Как уже сказано выше, в его «Пенатах» каждую среду ворота были широко раскрыты для всех. Каждый желающий мог прийти в этот день к нему в гости после трех часов, и почти каждого угощал он обедом.

Обеды в «Пенатах» были особенные, и о них одно время желтая петербургская пресса кричала гораздо больше, чем о репинских картинах: то были пресловутые «обеды из сена».

_________________

1 «Нива», 1914, № 29, с. 571.

504

Жена Репина, Наталья Борисовна Нордман-Северова, ярая пропагандистка вегетарианской еды, угощала не только его, но и всех его гостей каким-то наваром из трав. Эти-то супы из сена приобрели большую популярность в обывательских массах. Многие приезжали к Репину не столько для того, чтобы побывать у него в мастерской, сколько для того, чтобы отведать его знаменитое «сено». Помню, как Дорошевич, князь Барятинский и артистка Яворская привезли с собою в «Пенаты» ветчину и тайно от Репина ели ее тотчас же после обеда, хотя репинские обеды были и обильны и сытны.

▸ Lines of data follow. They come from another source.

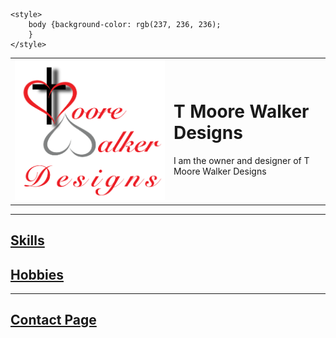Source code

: 
<html lang="en">

<head>
    <meta charset="UTF-8">
    <meta name="viewport" content="width=device-width, initial-scale=1.0">
	<meta name="author" content="TM Walker Designs">
    <meta name="keywords" content="Tina Moore Walker Designs Website">
    <title>T Moore Walker Designs Website</title>

    <style>
        body {background-color: rgb(237, 236, 236);
        }
    </style>
</head>

<body>
    <table cellspacing="20">
        <tr>
            <td><img src="images/tmw-designs_logo.gif" alt="TMoore Walker Logo"></td>
            <td><h1>T Moore Walker Designs</h1><p>I am the owner and designer of T Moore Walker Designs</p></td>
        </tr>
    </table>
 <hr>  
 <a href="Skills.html"><h2>Skills</h2></a> 
 <a href="Hobbies.html"><h2>Hobbies</h2></a>
 
  <hr> 
  
<a href="Contact.html"><h2>Contact Page</h2></a>
</body>
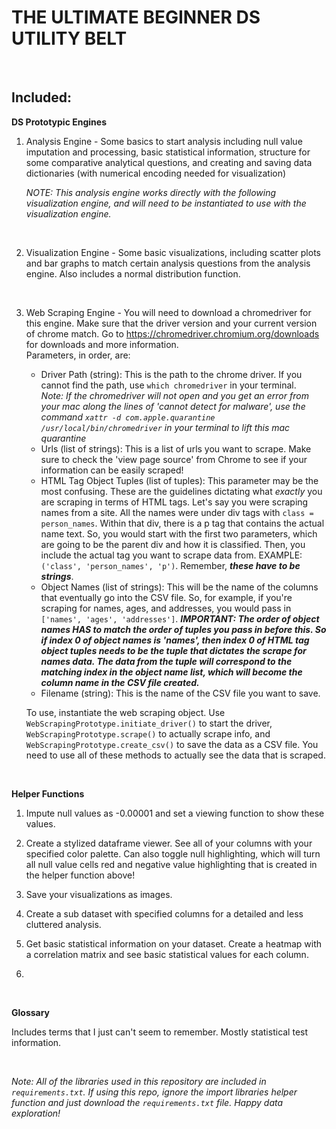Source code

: # THE ULTIMATE BEGINNER DS UTILITY BELT
<br>

## Included: <br>

**DS Prototypic Engines** <br>

1. Analysis Engine - Some basics to start analysis including null value imputation and processing, basic statistical information, structure for some comparative analytical questions, and creating and saving data dictionaries (with numerical encoding needed for visualization)

    *NOTE: This analysis engine works directly with the following visualization engine, and will need to be instantiated to use with the visualization engine.* <br>

<br>

2. Visualization Engine - Some basic visualizations, including scatter plots and bar graphs to match certain analysis questions from the analysis engine. Also includes a normal distribution function.<br>
<br>

3. Web Scraping Engine - You will need to download a chromedriver for this engine. Make sure that the driver version and your current version of chrome match. Go to https://chromedriver.chromium.org/downloads for downloads and more information. <br> 
Parameters, in order, are:
    * Driver Path (string): This is the path to the chrome driver. If you cannot find the path, use `which chromedriver` in your terminal. <br>
    *Note: If the chromedriver will not open and you get an error from your mac along the lines of 'cannot detect for malware', use the command `xattr -d com.apple.quarantine /usr/local/bin/chromedriver` in your terminal to lift this mac quarantine*
    * Urls (list of strings): This is a list of urls you want to scrape. Make sure to check the 'view page source' from Chrome to see if your information can be easily scraped!
    * HTML Tag Object Tuples (list of tuples): This parameter may be the most confusing. These are the guidelines dictating what *exactly* you are scraping in terms of HTML tags. Let's say you were scraping names from a site. All the names were under div tags with `class = person_names`. Within that div, there is a p tag that contains the actual name text. So, you would start with the first two parameters, which are going to be the parent div and how it is classified. Then, you include the actual tag you want to scrape data from. EXAMPLE: `('class', 'person_names', 'p')`. Remember, **_these have to be strings_**.
    * Object Names (list of strings): This will be the name of the columns that eventually go into the CSV file. So, for example, if you're scraping for names, ages, and addresses, you would pass in `['names', 'ages', 'addresses']`. **_IMPORTANT: The order of object names HAS to match the order of tuples you pass in before this. So if index 0 of object names is 'names', then index 0 of HTML tag object tuples needs to be the tuple that dictates the scrape for names data. The data from the tuple will correspond to the matching index in the object name list, which will become the column name in the CSV file created._**
    * Filename (string): This is the name of the CSV file you want to save.

   To use, instantiate the web scraping object. Use `WebScrapingPrototype.initiate_driver()` to start the driver, `WebScrapingPrototype.scrape()` to actually scrape info, and `WebScrapingPrototype.create_csv()` to save the data as a CSV file. You need to use all of these methods to actually see the data that is scraped.
<br>

**Helper Functions** <br>

1. Impute null values as -0.00001 and set a viewing function to show these values.<br>

2. Create a stylized dataframe viewer. See all of your columns with your specified color palette. Can also toggle null highlighting, which will turn all null value cells red and negative value highlighting that is created in the helper function above!<br>

3. Save your visualizations as images. <br>

4. Create a sub dataset with specified columns for a detailed and less cluttered analysis. <br>

5. Get basic statistical information on your dataset. Create a heatmap with a correlation matrix and see basic statistical values for each column. <br>

6.
<br>

**Glossary** <br>

Includes terms that I just can't seem to remember. Mostly statistical test information.

<br>

*Note: All of the libraries used in this repository are included in `requirements.txt`. If using this repo, ignore the import libraries helper function and just download the `requirements.txt` file. Happy data exploration!*

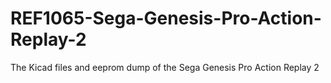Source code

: # REF1065-Sega-Genesis-Pro-Action-Replay-2
The Kicad files and eeprom dump of the Sega Genesis Pro Action Replay 2
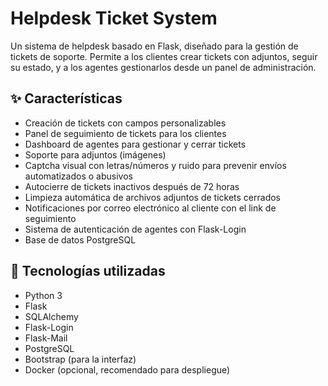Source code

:# Helpdesk Ticket System

Un sistema de helpdesk basado en Flask, diseñado para la gestión de tickets de soporte. Permite a los clientes crear tickets con adjuntos, seguir su estado, y a los agentes gestionarlos desde un panel de administración.

## ✨ Características

- Creación de tickets con campos personalizables
- Panel de seguimiento de tickets para los clientes
- Dashboard de agentes para gestionar y cerrar tickets
- Soporte para adjuntos (imágenes)
- Captcha visual con letras/números y ruido para prevenir envíos automatizados o abusivos
- Autocierre de tickets inactivos después de 72 horas
- Limpieza automática de archivos adjuntos de tickets cerrados
- Notificaciones por correo electrónico al cliente con el link de seguimiento
- Sistema de autenticación de agentes con Flask-Login
- Base de datos PostgreSQL

## 🚀 Tecnologías utilizadas

- Python 3
- Flask
- SQLAlchemy
- Flask-Login
- Flask-Mail
- PostgreSQL
- Bootstrap (para la interfaz)
- Docker (opcional, recomendado para despliegue)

Такой же газетной сенсацией был и репинский «круглый стол». Стол был демократический: его средняя часть вращалась на железном винте, и таким образом каждый без помощи слуг мог достать себе любое блюдо — моченые яблоки, соленые огурцы, помидоры, баклажаны, вареную картошку, «куропатку из репы» и тому подобную снедь.

Так как к Репину каждую среду могли приезжать и князья, и рабочие, и миллионеры, и нищие, он, чтобы не было местничества, предлагал гостям жребий, где кому сидеть за этим круглым столом, и часто бывало, что рядом с Репиным сидел землекоп-белорус, а вдали — какой-нибудь знаменитый ученый. Домашняя работница обедала вместе с хозяевами.

В одном из своих писем ко мне он с добрым чувством вспоминает те публичные лекции, те праздники, елки и танцы, которые устраивались одно время в «Пенатах» для местных дворников, садовников, кухарок, прачек, маляров, а также для их детворы.

В зимние вечера все эти люди собирались в «Пенатах», и я часто по предложению Репина читал им вслух «Старосветских помещиков» или «Кому на Руси жить хорошо», а Репин усаживался где-нибудь сбоку с альбомом и зарисовывал слушателей.

Аккуратен был во всем до педантизма. Если брал у вас взаймы, скажем, восемь копеек, шагал потом по лужам три версты, чтобы отдать этот долг.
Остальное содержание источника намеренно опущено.